Task objective. Below are entries. Copy exactly the lines running from the line that holds "fixa nonnulla inveniuntur." to the line that holds "Per Banach contractionis", with both ends included.

Stored data entries.
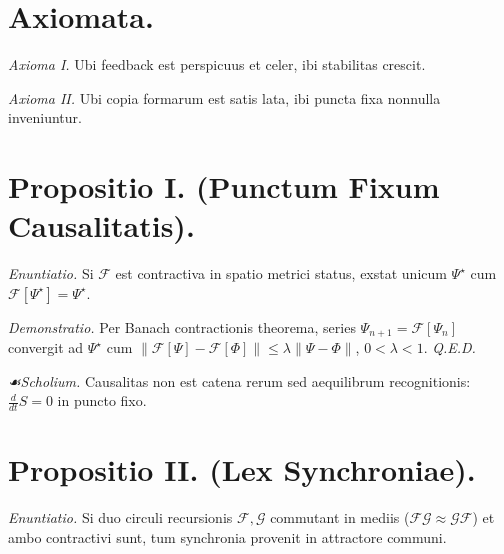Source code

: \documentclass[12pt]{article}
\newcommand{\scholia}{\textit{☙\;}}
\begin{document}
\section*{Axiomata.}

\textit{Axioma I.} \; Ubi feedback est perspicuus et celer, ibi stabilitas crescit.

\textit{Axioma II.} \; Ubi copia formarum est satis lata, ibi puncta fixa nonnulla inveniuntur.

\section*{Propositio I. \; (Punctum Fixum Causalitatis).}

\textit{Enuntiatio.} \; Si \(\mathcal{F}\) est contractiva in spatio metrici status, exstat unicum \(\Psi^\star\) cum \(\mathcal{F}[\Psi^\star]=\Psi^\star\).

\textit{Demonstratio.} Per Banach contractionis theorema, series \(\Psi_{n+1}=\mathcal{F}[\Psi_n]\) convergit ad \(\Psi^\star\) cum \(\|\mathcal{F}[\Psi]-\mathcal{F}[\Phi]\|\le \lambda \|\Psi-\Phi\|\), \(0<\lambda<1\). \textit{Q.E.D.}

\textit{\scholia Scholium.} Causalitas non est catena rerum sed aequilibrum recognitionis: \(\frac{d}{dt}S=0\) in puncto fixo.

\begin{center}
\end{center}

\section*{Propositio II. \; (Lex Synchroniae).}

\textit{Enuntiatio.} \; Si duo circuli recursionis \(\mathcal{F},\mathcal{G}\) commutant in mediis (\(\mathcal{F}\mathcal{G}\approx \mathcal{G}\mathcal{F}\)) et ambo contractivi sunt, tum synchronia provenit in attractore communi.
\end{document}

--

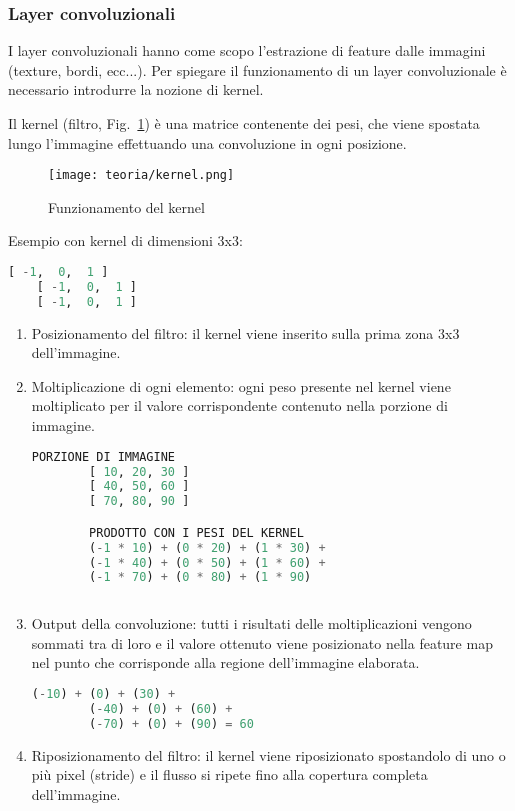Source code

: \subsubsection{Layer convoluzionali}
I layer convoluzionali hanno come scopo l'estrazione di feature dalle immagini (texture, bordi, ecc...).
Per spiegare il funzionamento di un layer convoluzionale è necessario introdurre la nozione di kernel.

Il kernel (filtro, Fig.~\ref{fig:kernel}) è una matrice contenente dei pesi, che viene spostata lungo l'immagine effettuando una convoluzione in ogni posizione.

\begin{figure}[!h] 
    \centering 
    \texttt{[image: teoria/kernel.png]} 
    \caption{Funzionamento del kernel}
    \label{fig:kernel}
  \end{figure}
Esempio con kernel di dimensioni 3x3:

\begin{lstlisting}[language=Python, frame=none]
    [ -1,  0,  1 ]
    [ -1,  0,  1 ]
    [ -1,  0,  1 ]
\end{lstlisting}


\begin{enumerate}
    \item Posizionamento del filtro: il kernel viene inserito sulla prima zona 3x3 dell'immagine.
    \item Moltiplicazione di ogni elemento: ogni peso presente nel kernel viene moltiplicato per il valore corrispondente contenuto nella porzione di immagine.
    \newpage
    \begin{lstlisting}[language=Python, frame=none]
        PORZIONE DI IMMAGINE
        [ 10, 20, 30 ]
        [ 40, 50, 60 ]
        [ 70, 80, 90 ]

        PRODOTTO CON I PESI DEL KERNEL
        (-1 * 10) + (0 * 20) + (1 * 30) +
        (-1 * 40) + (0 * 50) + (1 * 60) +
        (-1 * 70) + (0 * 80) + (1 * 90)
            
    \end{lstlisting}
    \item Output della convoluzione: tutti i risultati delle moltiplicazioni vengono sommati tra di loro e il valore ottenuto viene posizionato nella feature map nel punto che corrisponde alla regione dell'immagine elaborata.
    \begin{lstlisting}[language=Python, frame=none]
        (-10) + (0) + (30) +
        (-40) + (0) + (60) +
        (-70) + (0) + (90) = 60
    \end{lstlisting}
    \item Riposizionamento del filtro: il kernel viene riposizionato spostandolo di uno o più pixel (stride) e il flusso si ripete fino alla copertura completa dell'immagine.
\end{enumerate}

Answer.
\textit{Axioma II.} \; Ubi copia formarum est satis lata, ibi puncta fixa nonnulla inveniuntur.

\section*{Propositio I. \; (Punctum Fixum Causalitatis).}

\textit{Enuntiatio.} \; Si \(\mathcal{F}\) est contractiva in spatio metrici status, exstat unicum \(\Psi^\star\) cum \(\mathcal{F}[\Psi^\star]=\Psi^\star\).

\textit{Demonstratio.} Per Banach contractionis theorema, series \(\Psi_{n+1}=\mathcal{F}[\Psi_n]\) convergit ad \(\Psi^\star\) cum \(\|\mathcal{F}[\Psi]-\mathcal{F}[\Phi]\|\le \lambda \|\Psi-\Phi\|\), \(0<\lambda<1\). \textit{Q.E.D.}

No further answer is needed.